Yarborough v. Alvarado
United States Supreme Court
541 U.S. 652 (2004)
17-year-old Michael Alvarado (defendant) agreed to help Paul Soto (defendant) steal Francisco Castaneda’s truck. Soto demanded Castaneda’s money and keys at gunpoint while Alvarado waited on the passenger side. Soto shot and killed Castaneda, and Alvarado helped hide the gun. Police requested a meeting, and Alvarado’s parents took him to the station for the two-hour interview. Alvarado’s parents claim that police would not allow them to be present for the interview. Alvarado was not given the Miranda warnings. The interviewer encouraged Alvarado to tell the truth, and Alvarado ultimately confessed. Months later, Alvarado was arrested for robbery and murder. Alvarado made a pretrial motion to suppress his statements. The motion was denied since the statements were made during a noncustodial interview.

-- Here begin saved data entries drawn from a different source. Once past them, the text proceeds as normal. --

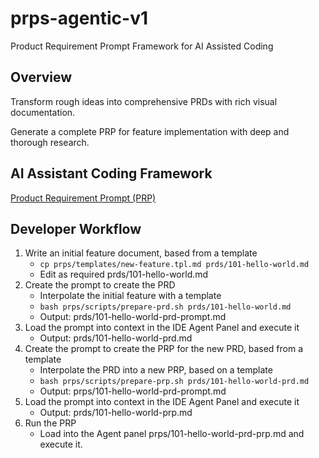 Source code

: # prps-agentic-v1
Product Requirement Prompt Framework for AI Assisted Coding

## Overview

Transform rough ideas into comprehensive PRDs with rich visual documentation.

Generate a complete PRP for feature implementation with deep and thorough research.

## AI Assistant Coding Framework

[Product Requirement Prompt (PRP)](./knowledge/global.md)

## Developer Workflow


1. Write an initial feature document, based from a template
    - `cp prps/templates/new-feature.tpl.md prds/101-hello-world.md`
    - Edit as required prds/101-hello-world.md
2. Create the prompt to create the PRD
    - Interpolate the initial feature with a template
    - `bash prps/scripts/prepare-prd.sh prds/101-hello-world.md`
    - Output: prds/101-hello-world-prd-prompt.md
3. Load the prompt into context in the IDE Agent Panel and execute it
    - Output: prds/101-hello-world-prd.md
4. Create the prompt to create the PRP for the new PRD, based from a template
    - Interpolate the PRD into a new PRP, based on a template
    - `bash prps/scripts/prepare-prp.sh prds/101-hello-world-prd.md`
    - Output: prps/101-hello-world-prd-prompt.md
5. Load the prompt into context in the IDE Agent Panel and execute it
    - Output: prds/101-hello-world-prp.md
6. Run the PRP
    - Load into the Agent panel prps/101-hello-world-prd-prp.md and execute it.
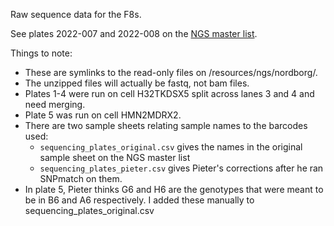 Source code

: Raw sequence data for the F8s.

See plates 2022-007 and 2022-008 on the [NGS master list](https://docs.google.com/spreadsheets/d/1XjO8zabj-1vlu-ex37MRnsnXB_c1U3_k-uXoeKaeGn0/edit#gid=1327165230).

Things to note:
- These are symlinks to the read-only files on /resources/ngs/nordborg/.
- The unzipped files will actually be fastq, not bam files.
- Plates 1-4 were run on cell H32TKDSX5 split across lanes 3 and 4 and need merging.
- Plate 5 was run on cell HMN2MDRX2.
- There are two sample sheets relating sample names to the barcodes used:
    - `sequencing_plates_original.csv` gives the names in the original sample sheet on the NGS master list
    - `sequencing_plates_pieter.csv` gives Pieter's corrections after he ran SNPmatch on them.
- In plate 5, Pieter thinks G6 and H6 are the genotypes that were meant to be in
    B6 and A6 respectively. I added these manually to sequencing_plates_original.csv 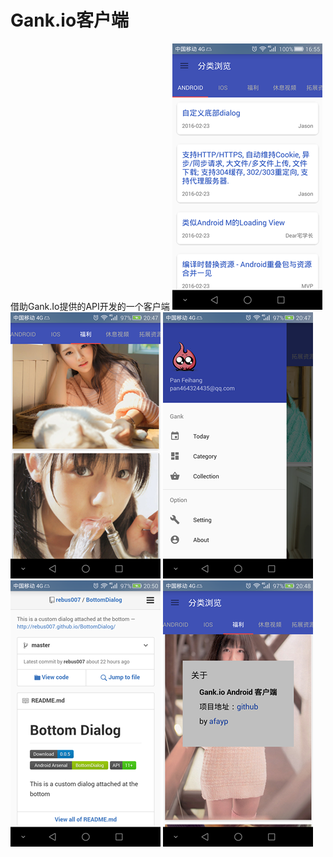 
# Gank.io客户端
借助Gank.Io提供的API开发的一个客户端
![](https://github.com/afayp/Gank/raw/master/screenshorts/s1.png)
![](https://github.com/afayp/Gank/raw/master/screenshorts/s2.png)
![](https://github.com/afayp/Gank/raw/master/screenshorts/s3.png)
![](https://github.com/afayp/Gank/raw/master/screenshorts/s4.png)
![](https://github.com/afayp/Gank/raw/master/screenshorts/s5.png)

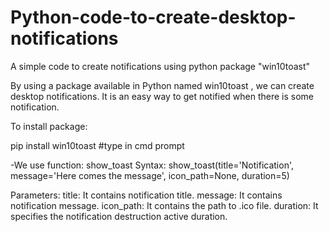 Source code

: # Python-code-to-create-desktop-notifications
A simple code to create notifications using python package "win10toast"

 By using a package available in Python named win10toast , we can create desktop notifications. It is an easy way to get notified when there is some notification.
 
 To install package:
 
 pip install win10toast #type in cmd prompt
 
 -We use function:  show_toast
 Syntax: show_toast(title='Notification', message='Here comes the message', icon_path=None, duration=5)

Parameters:
title: It contains notification title.
message: It contains notification message.
icon_path: It contains the path to .ico file.
duration: It specifies the notification destruction active duration.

A jury found Alvarado guilty of first-degree murder and attempted robbery, but the judge reduced the charge to second-degree murder and sentenced Alvarado to 15 years to life imprisonment. The appellate court affirmed the conviction. Alvarado petitioned for habeas corpus in federal district court. The district court denied the petition. The United States Court of Appeals for the Ninth circuit reversed on the grounds that the trial court did not consider Alvarado’s age and inexperience in its determination that a reasonable person would have felt free to terminate the interview. The United States Supreme Court granted certiorari.
Rule of Law
Holding and Reasoning (Kennedy, J.)
Concurrence (O’Connor, J.)
Dissent (Breyer, J.)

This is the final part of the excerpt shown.